Capres Ketinggalan Kereta
Oleh: Ndaru Anugerah
Ada yang tahu bagaimana rasanya di PHP?
Mungkin sosok yang bisa menjawab pertanyaan ini adalah Prabowo Subianto.
Bagaimana nggak?
Dulu saat pertemuan ‘nasi goreng’ di bilangan menteng, Om Wowo ‘dijanjikan’ oleh petinggi partai Banteng untuk berduet dengan mbak Puan pada gelaran pilpres 2024. Tentu saja sebagai capres. (baca disini dan disini)
Sinyal itu makin santer terdengar saat Jokowi menggalang koalisi besar yang berisi beberapa parpol yang tergabung dalam pemerintahannya untuk menjagokan nama-nama yang akan dijadikan capres pada 2024 mendatang.
Sudah jadi rahasia umum jika akhirnya nama Prabowo menjadi salah satu nama yang akan diusung, selain nama Ganjar Pranowo. (baca disini)

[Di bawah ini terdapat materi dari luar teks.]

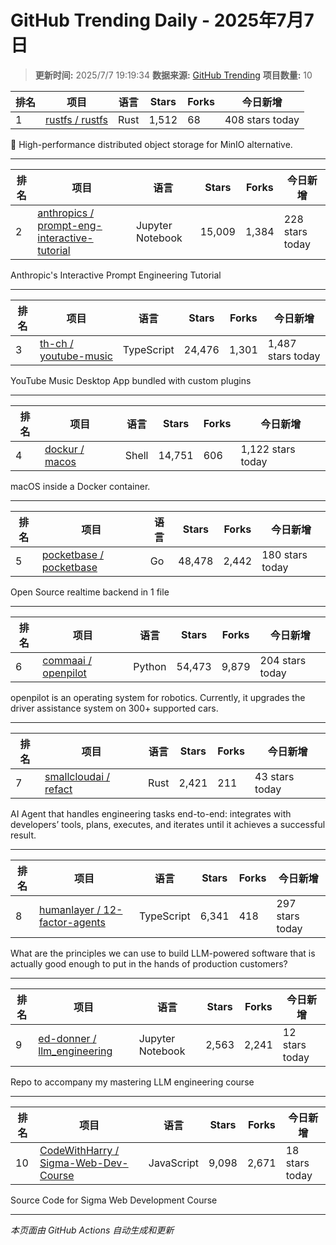 # GitHub Trending Daily - 2025年7月7日

> **更新时间:** 2025/7/7 19:19:34
> **数据来源:** [GitHub Trending](https://github.com/trending)
> **项目数量:** 10

| 排名 | 项目 | 语言 | Stars | Forks | 今日新增 |
|------|------|------|-------|-------|-----------|
| 1 | [rustfs / rustfs](https://github.com/rustfs/rustfs) | Rust | 1,512 | 68 | 408 stars today |

🚀 High-performance distributed object storage for MinIO alternative.

---

| 排名 | 项目 | 语言 | Stars | Forks | 今日新增 |
|------|------|------|-------|-------|-----------|
| 2 | [anthropics / prompt-eng-interactive-tutorial](https://github.com/anthropics/prompt-eng-interactive-tutorial) | Jupyter Notebook | 15,009 | 1,384 | 228 stars today |

Anthropic's Interactive Prompt Engineering Tutorial

---

| 排名 | 项目 | 语言 | Stars | Forks | 今日新增 |
|------|------|------|-------|-------|-----------|
| 3 | [th-ch / youtube-music](https://github.com/th-ch/youtube-music) | TypeScript | 24,476 | 1,301 | 1,487 stars today |

YouTube Music Desktop App bundled with custom plugins

---

| 排名 | 项目 | 语言 | Stars | Forks | 今日新增 |
|------|------|------|-------|-------|-----------|
| 4 | [dockur / macos](https://github.com/dockur/macos) | Shell | 14,751 | 606 | 1,122 stars today |

macOS inside a Docker container.

---

| 排名 | 项目 | 语言 | Stars | Forks | 今日新增 |
|------|------|------|-------|-------|-----------|
| 5 | [pocketbase / pocketbase](https://github.com/pocketbase/pocketbase) | Go | 48,478 | 2,442 | 180 stars today |

Open Source realtime backend in 1 file

---

| 排名 | 项目 | 语言 | Stars | Forks | 今日新增 |
|------|------|------|-------|-------|-----------|
| 6 | [commaai / openpilot](https://github.com/commaai/openpilot) | Python | 54,473 | 9,879 | 204 stars today |

openpilot is an operating system for robotics. Currently, it upgrades the driver assistance system on 300+ supported cars.

---

| 排名 | 项目 | 语言 | Stars | Forks | 今日新增 |
|------|------|------|-------|-------|-----------|
| 7 | [smallcloudai / refact](https://github.com/smallcloudai/refact) | Rust | 2,421 | 211 | 43 stars today |

AI Agent that handles engineering tasks end-to-end: integrates with developers’ tools, plans, executes, and iterates until it achieves a successful result.

---

| 排名 | 项目 | 语言 | Stars | Forks | 今日新增 |
|------|------|------|-------|-------|-----------|
| 8 | [humanlayer / 12-factor-agents](https://github.com/humanlayer/12-factor-agents) | TypeScript | 6,341 | 418 | 297 stars today |

What are the principles we can use to build LLM-powered software that is actually good enough to put in the hands of production customers?

---

| 排名 | 项目 | 语言 | Stars | Forks | 今日新增 |
|------|------|------|-------|-------|-----------|
| 9 | [ed-donner / llm_engineering](https://github.com/ed-donner/llm_engineering) | Jupyter Notebook | 2,563 | 2,241 | 12 stars today |

Repo to accompany my mastering LLM engineering course

---

| 排名 | 项目 | 语言 | Stars | Forks | 今日新增 |
|------|------|------|-------|-------|-----------|
| 10 | [CodeWithHarry / Sigma-Web-Dev-Course](https://github.com/CodeWithHarry/Sigma-Web-Dev-Course) | JavaScript | 9,098 | 2,671 | 18 stars today |

Source Code for Sigma Web Development Course

---


*本页面由 GitHub Actions 自动生成和更新*
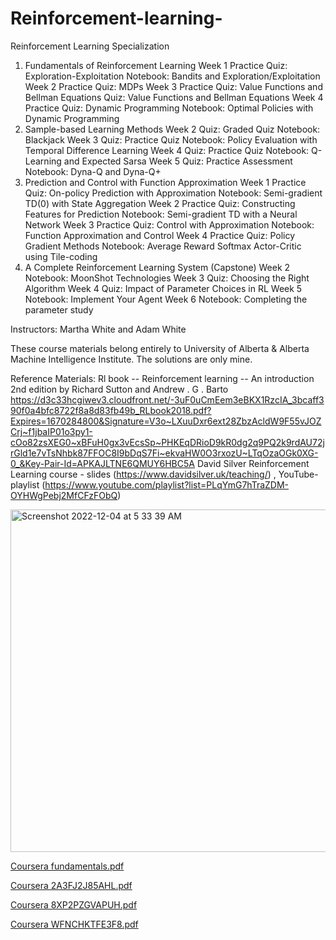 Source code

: # Reinforcement-learning-

Reinforcement Learning Specialization

1. Fundamentals of Reinforcement Learning
  Week 1
    Practice Quiz: Exploration-Exploitation
    Notebook: Bandits and Exploration/Exploitation
  Week 2
    Practice Quiz: MDPs
  Week 3
    Practice Quiz: Value Functions and Bellman Equations
    Quiz: Value Functions and Bellman Equations
  Week 4
    Practice Quiz: Dynamic Programming
    Notebook: Optimal Policies with Dynamic Programming
2. Sample-based Learning Methods
  Week 2
    Quiz: Graded Quiz
    Notebook: Blackjack
  Week 3
    Quiz: Practice Quiz
    Notebook: Policy Evaluation with Temporal Difference Learning
  Week 4
    Quiz: Practice Quiz
    Notebook: Q-Learning and Expected Sarsa
  Week 5
    Quiz: Practice Assessment
    Notebook: Dyna-Q and Dyna-Q+
3. Prediction and Control with Function Approximation
  Week 1
    Practice Quiz: On-policy Prediction with Approximation
    Notebook: Semi-gradient TD(0) with State Aggregation
  Week 2
    Practice Quiz: Constructing Features for Prediction
    Notebook: Semi-gradient TD with a Neural Network
  Week 3
    Practice Quiz: Control with Approximation
    Notebook: Function Approximation and Control
  Week 4
    Practice Quiz: Policy Gradient Methods
    Notebook: Average Reward Softmax Actor-Critic using Tile-coding
4. A Complete Reinforcement Learning System (Capstone)
  Week 2
    Notebook: MoonShot Technologies
  Week 3
    Quiz: Choosing the Right Algorithm
  Week 4
    Quiz: Impact of Parameter Choices in RL
  Week 5
    Notebook: Implement Your Agent
  Week 6
    Notebook: Completing the parameter study

Instructors: Martha White and Adam White

These course materials belong entirely to University of Alberta & Alberta Machine Intelligence Institute. The solutions are only mine.

Reference Materials:
Rl book -- Reinforcement learning -- An introduction 2nd edition by Richard Sutton and Andrew . G . Barto 
https://d3c33hcgiwev3.cloudfront.net/-3uF0uCmEem3eBKX1RzcIA_3bcaff390f0a4bfc8722f8a8d83fb49b_RLbook2018.pdf?Expires=1670284800&Signature=V3o~LXuuDxr6ext28ZbzAcldW9F55vJOZCrj~f1jbaIP01o3py1-cOo82zsXEG0~xBFuH0gx3vEcsSp~PHKEqDRioD9kR0dg2q9PQ2k9rdAU72jrGld1e7vTsNhbk87FFOC8I9bDqS7Fi~ekvaHW0O3rxozU~LTqOzaOGk0XG-0_&Key-Pair-Id=APKAJLTNE6QMUY6HBC5A
David Silver Reinforcement Learning course - slides (https://www.davidsilver.uk/teaching/) , YouTube-playlist (https://www.youtube.com/playlist?list=PLqYmG7hTraZDM-OYHWgPebj2MfCFzFObQ)

<img width="548" alt="Screenshot 2022-12-04 at 5 33 39 AM" src="https://user-images.githubusercontent.com/105023486/205492128-f5e938dc-cf60-48e4-b9cf-22ca1e881df8.png">

[Coursera fundamentals.pdf](https://github.com/araina25/Reinforcement-learning-/files/10148542/Coursera.fundamentals.pdf)

[Coursera 2A3FJ2J85AHL.pdf](https://github.com/araina25/Reinforcement-learning-/files/10148530/Coursera.2A3FJ2J85AHL.pdf)

[Coursera 8XP2PZGVAPUH.pdf](https://github.com/araina25/Reinforcement-learning-/files/10148541/Coursera.8XP2PZGVAPUH.pdf)


[Coursera WFNCHKTFE3F8.pdf](https://github.com/araina25/Reinforcement-learning-/files/10148531/Coursera.WFNCHKTFE3F8.pdf)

Jika mimpi koalisi besar tercapai, maka niat Jokowi yang akan menjadi King Maker, bakal terealisasi. Bukankah jika seorang terpilih menjadi presiden akibat adanya intervensi politik dari presiden terdahulu, ini adalah definisi dari King Maker itu sendiri? (https://www.merriam-webster.com/dictionary/kingmaker)
Belakangan, niatan menjadi King Maker dari seorang Jokowi kandas, manakala mama Mega mengumumkan Ganjar sebagai capres konstitusional dari PDIP.

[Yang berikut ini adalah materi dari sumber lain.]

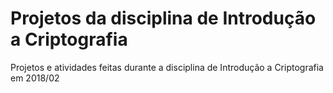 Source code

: # Projetos da disciplina de Introdução a Criptografia
Projetos e atividades feitas durante a disciplina de Introdução a Criptografia em 2018/02
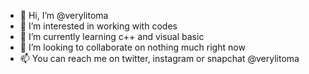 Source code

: - 👋 Hi, I’m @verylitoma
- 👀 I’m interested in working with codes
- 🌱 I’m currently learning c++ and visual basic
- 💞️ I’m looking to collaborate on nothing much right now
- 📫 You can reach me on twitter, instagram or snapchat @verylitoma

<!---
verylitoma/verylitoma is a ✨ special ✨ repository because its `README.md` (this file) appears on your GitHub profile.
You can click the Preview link to take a look at your changes.
--->
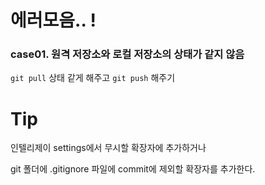 # 에러모음.. !

### case01. 원격 저장소와 로컬 저장소의 상태가 같지 않음
`git pull` 상태 같게 해주고
`git push` 해주기


# Tip
인텔리제이 settings에서 무시할 확장자에 추가하거나

git 폴더에 .gitignore 파일에 commit에 제외할 확장자를 추가한다.
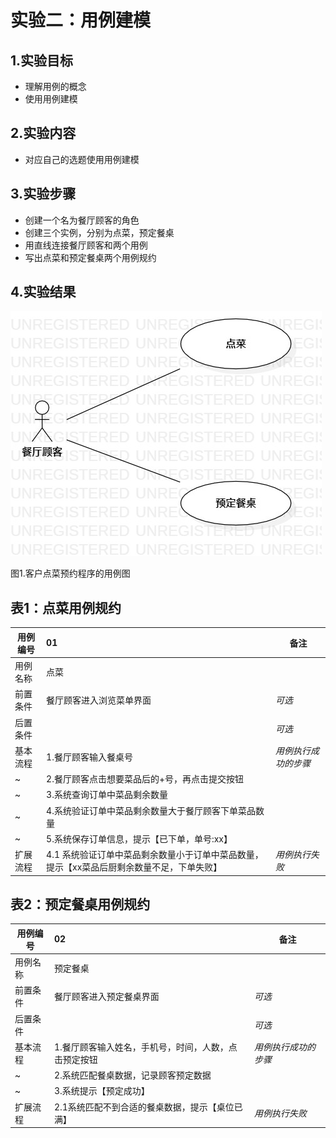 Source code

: # 实验二：用例建模

## 1.实验目标

- 理解用例的概念
- 使用用例建模

## 2.实验内容

- 对应自己的选题使用用例建模

## 3.实验步骤

- 创建一个名为餐厅顾客的角色
- 创建三个实例，分别为点菜，预定餐桌
- 用直线连接餐厅顾客和两个用例
- 写出点菜和预定餐桌两个用例规约

## 4.实验结果

 ![用例图](./lab2_usecase.jpg)
 
 图1.客户点菜预约程序的用例图

## 表1：点菜用例规约  

用例编号  | 01 | 备注  
-|:-|-  
用例名称  | 点菜  |   
前置条件  |   餐厅顾客进入浏览菜单界面   | *可选*   
后置条件  |      | *可选*   
基本流程  | 1.餐厅顾客输入餐桌号  |*用例执行成功的步骤*    
~| 2.餐厅顾客点击想要菜品后的+号，再点击提交按钮 | 
~| 3.系统查询订单中菜品剩余数量  | 
~| 4.系统验证订单中菜品剩余数量大于餐厅顾客下单菜品数量  |  
~| 5.系统保存订单信息，提示【已下单，单号:xx】  |   
扩展流程  | 4.1 系统验证订单中菜品剩余数量小于订单中菜品数量，提示【xx菜品后厨剩余数量不足，下单失败】  |*用例执行失败*    

## 表2：预定餐桌用例规约  

用例编号  | 02 | 备注  
-|:-|-  
用例名称  | 预定餐桌  |   
前置条件  |   餐厅顾客进入预定餐桌界面   | *可选*   
后置条件  |      | *可选*   
基本流程  | 1.餐厅顾客输入姓名，手机号，时间，人数，点击预定按钮  |*用例执行成功的步骤*      
~| 2.系统匹配餐桌数据，记录顾客预定数据  |   
~| 3.系统提示【预定成功】  | 
扩展流程  | 2.1系统匹配不到合适的餐桌数据，提示【桌位已满】   |*用例执行失败*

Dengan adanya statement politik yang dilontarkan kubu Banteng, maka otomatis mama Mega-lah King Maker sejati, dan bukan Jokowi. (baca disini)
Saya dapat bocoran jika pengumuman capres yang dilakukan tepat sehari sebelum moment Idul Fitri tersebut, sengaja digelar, agar PDIP a.k.a mama Mega nggak mau ditikung kader partainya.
“Bagaimana mungkin Mega yang senantiasa menyebut Jokowi sebagai petugas partai, kok lambat merespon ketimbang sosok petugas partainya dalam hal penentuan nama capres?”
Aliasnya, gerakan harus dibuat.
Dan, voila, nama Ganjar ada dalam menu tersaji di 2024.
Walaupun sudah kehilangan moment yang telah dirancangnya, Jokowi tetap keukeuh menyatakan kepada publik jika dirinya adalah sosok King Maker sejati.
Apa buktinya?
Ngapain seorang Jokowi repot-repot ngumpulin relawannya di Istora Senayan dalam bungkus Musra alias Musyawarah Rakyat, pada 14 Mei silam kalo bukan sekegas menegaskan bahwa dirinya sosok King Maker? (https://news.detik.com/pemilu/d-6719827/lengkap-pidato-berapi-api-jokowi-di-puncak-musra-singgung-pemimpin-berani)
Kembali ke laptop…
Lantas bagaimana sosok Prabowo yang sudah kena PHP sana-sini?
Sungguh kasian nasibnya. Ibarat anak ayam kehilangan induknya, Prabowo yang tetap ngotot untuk bisa ikutan kontestasi di 2024, terpaksa berjuang seorang diri.
Bahkan demi meluruskan isu yang santer berhembus bahwa dirinya akan disandingkan dengan sosok Ganjar sebagai cawapres-nya, partai Gerindra terpaksa buka suara.
“Kami mendukung nama Prabowo sebagai capres pada 2024 mendatang, dan bukan kapasitasnya sebagai cawapres siapapun. Ini hasil rapimnas partai (Gerindra) pada Agustus 2022 silam,” begitu kurleb-nya. (https://news.republika.co.id/berita/ru4gtz377/gerindra-prabowo-bukan-cawapres-siapa-pun)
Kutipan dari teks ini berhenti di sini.